Atmospheric Scattering Problem

jcdenton89
Hello, just need some guidance - I hope my logic is correct!

Homework Statement

So I have a scenario where the Earth's atmosphere, instead of scattering blue light from the sun, actually scatters green light based on Rayleigh scattering.

I know that the sky will therefore appear green, but how will the sun appear?

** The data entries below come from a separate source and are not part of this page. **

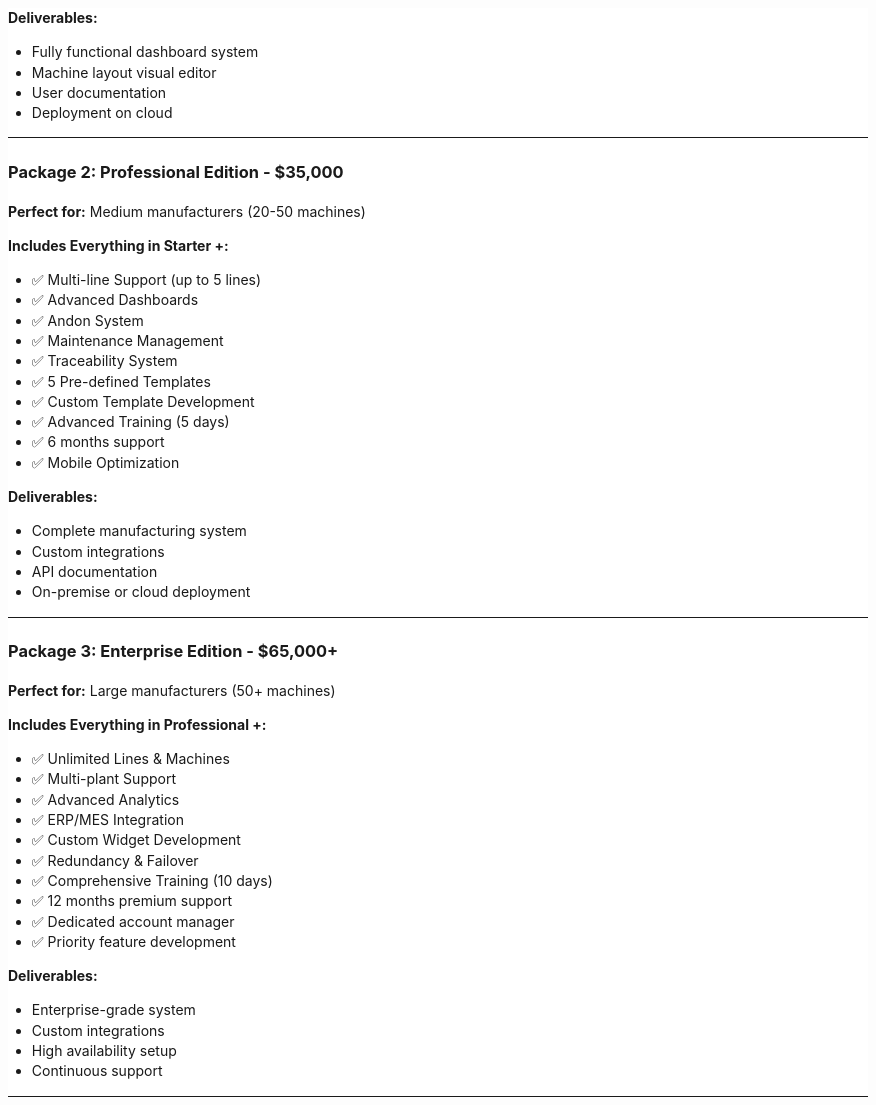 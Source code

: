 **Deliverables:**
- Fully functional dashboard system
- Machine layout visual editor
- User documentation
- Deployment on cloud

---

### Package 2: **Professional Edition** - $35,000
**Perfect for:** Medium manufacturers (20-50 machines)

**Includes Everything in Starter +:**
- ✅ Multi-line Support (up to 5 lines)
- ✅ Advanced Dashboards
- ✅ Andon System
- ✅ Maintenance Management
- ✅ Traceability System
- ✅ 5 Pre-defined Templates
- ✅ Custom Template Development
- ✅ Advanced Training (5 days)
- ✅ 6 months support
- ✅ Mobile Optimization

**Deliverables:**
- Complete manufacturing system
- Custom integrations
- API documentation
- On-premise or cloud deployment

---

### Package 3: **Enterprise Edition** - $65,000+
**Perfect for:** Large manufacturers (50+ machines)

**Includes Everything in Professional +:**
- ✅ Unlimited Lines & Machines
- ✅ Multi-plant Support
- ✅ Advanced Analytics
- ✅ ERP/MES Integration
- ✅ Custom Widget Development
- ✅ Redundancy & Failover
- ✅ Comprehensive Training (10 days)
- ✅ 12 months premium support
- ✅ Dedicated account manager
- ✅ Priority feature development

**Deliverables:**
- Enterprise-grade system
- Custom integrations
- High availability setup
- Continuous support

---
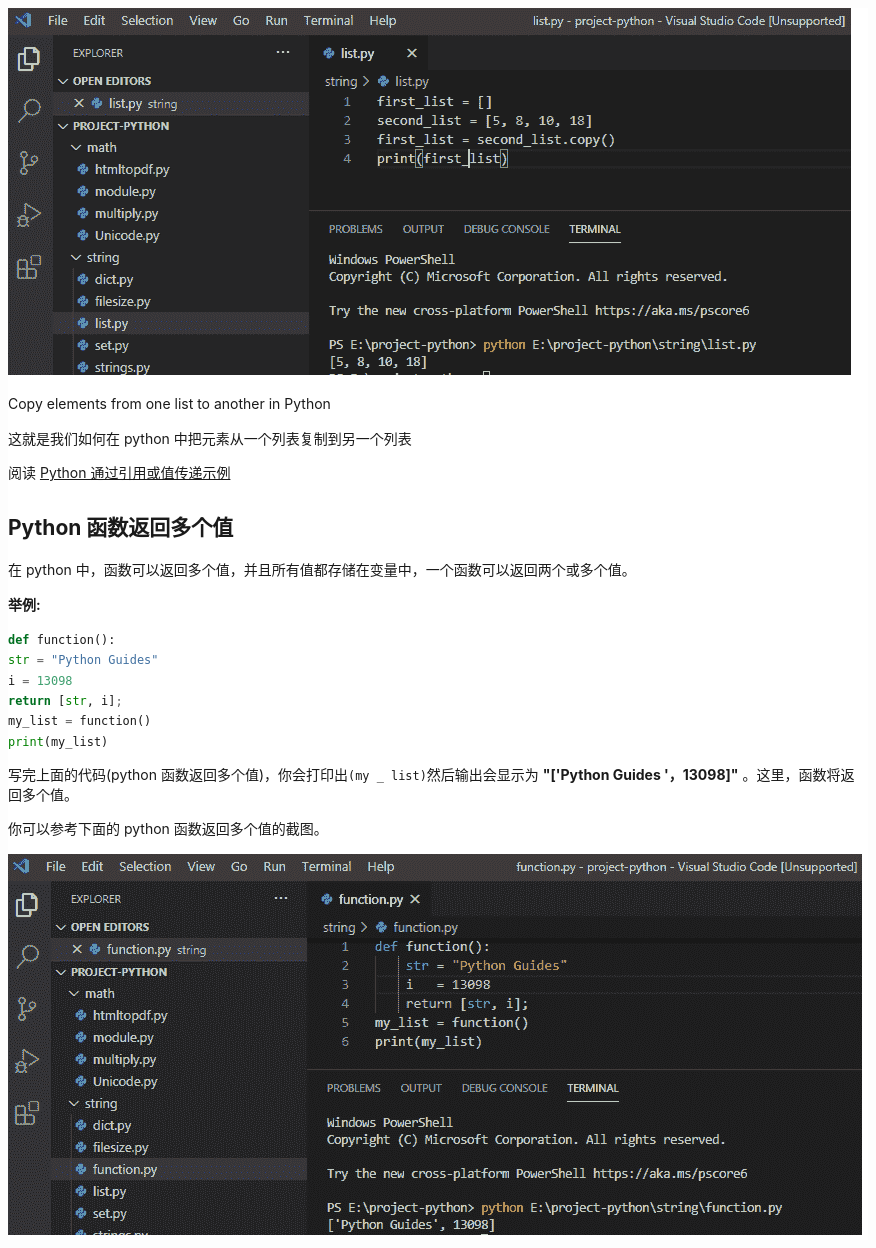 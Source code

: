 ![Python copy elements from one list to another](img/72b77680093faae91b77e1d0d49c21b1.png "Python copy elements from one list to another")

Copy elements from one list to another in Python

这就是我们如何在 python 中把元素从一个列表复制到另一个列表

阅读 [Python 通过引用或值传递示例](https://pythonguides.com/python-pass-by-reference-or-value/)

## Python 函数返回多个值

在 python 中，函数可以返回多个值，并且所有值都存储在变量中，一个函数可以返回两个或多个值。

**举例:**

```py
def function():
str = "Python Guides"
i = 13098
return [str, i];
my_list = function()
print(my_list)
```

写完上面的代码(python 函数返回多个值)，你会打印出`(my _ list)`然后输出会显示为 **"['Python Guides '，13098]"** 。这里，函数将返回多个值。

你可以参考下面的 python 函数返回多个值的截图。

![Python function return multiple values](img/deb32194c808145a720d4410b0b60781.png "Python function return multiple values")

I reasoned the sun will be magenta using the normal situation on Earth.

Homework Equations

Not an equation type problem but relies on the Rayleigh scattering principle.

The Attempt at a Solution

The sun appears yellow/red (toward sunsets) even though its true color is closer to white because the sun's high frequency light (violet/blue) is scattered in the atmosphere by oxygen and nitrogen molecules. Yellows and reds are low frequency, long wavelength, and are able to penetrate the atmosphere without scattering. During sunsets, the angle of sunlight is very shallow and must go through more atmosphere and undergo more scattering. Much less blue light is transmitted and the low end of the color spectrum is dominant - so we see red/orange sunsets

If in a similar situation, green light were to be scattered, then wouldn't green light be much less dominant in the color spectrum? So by removing Green from the additive primary colors, we lose yellow (normal perceived sun color) and cyan as well. The blue and red frequency light will be able to penetrate the atmosphere, mix, and result in magenta with a scattered green sky as the background.

What do you think? I was toying between a yellow or magenta sun...but i think magenta seems a good option.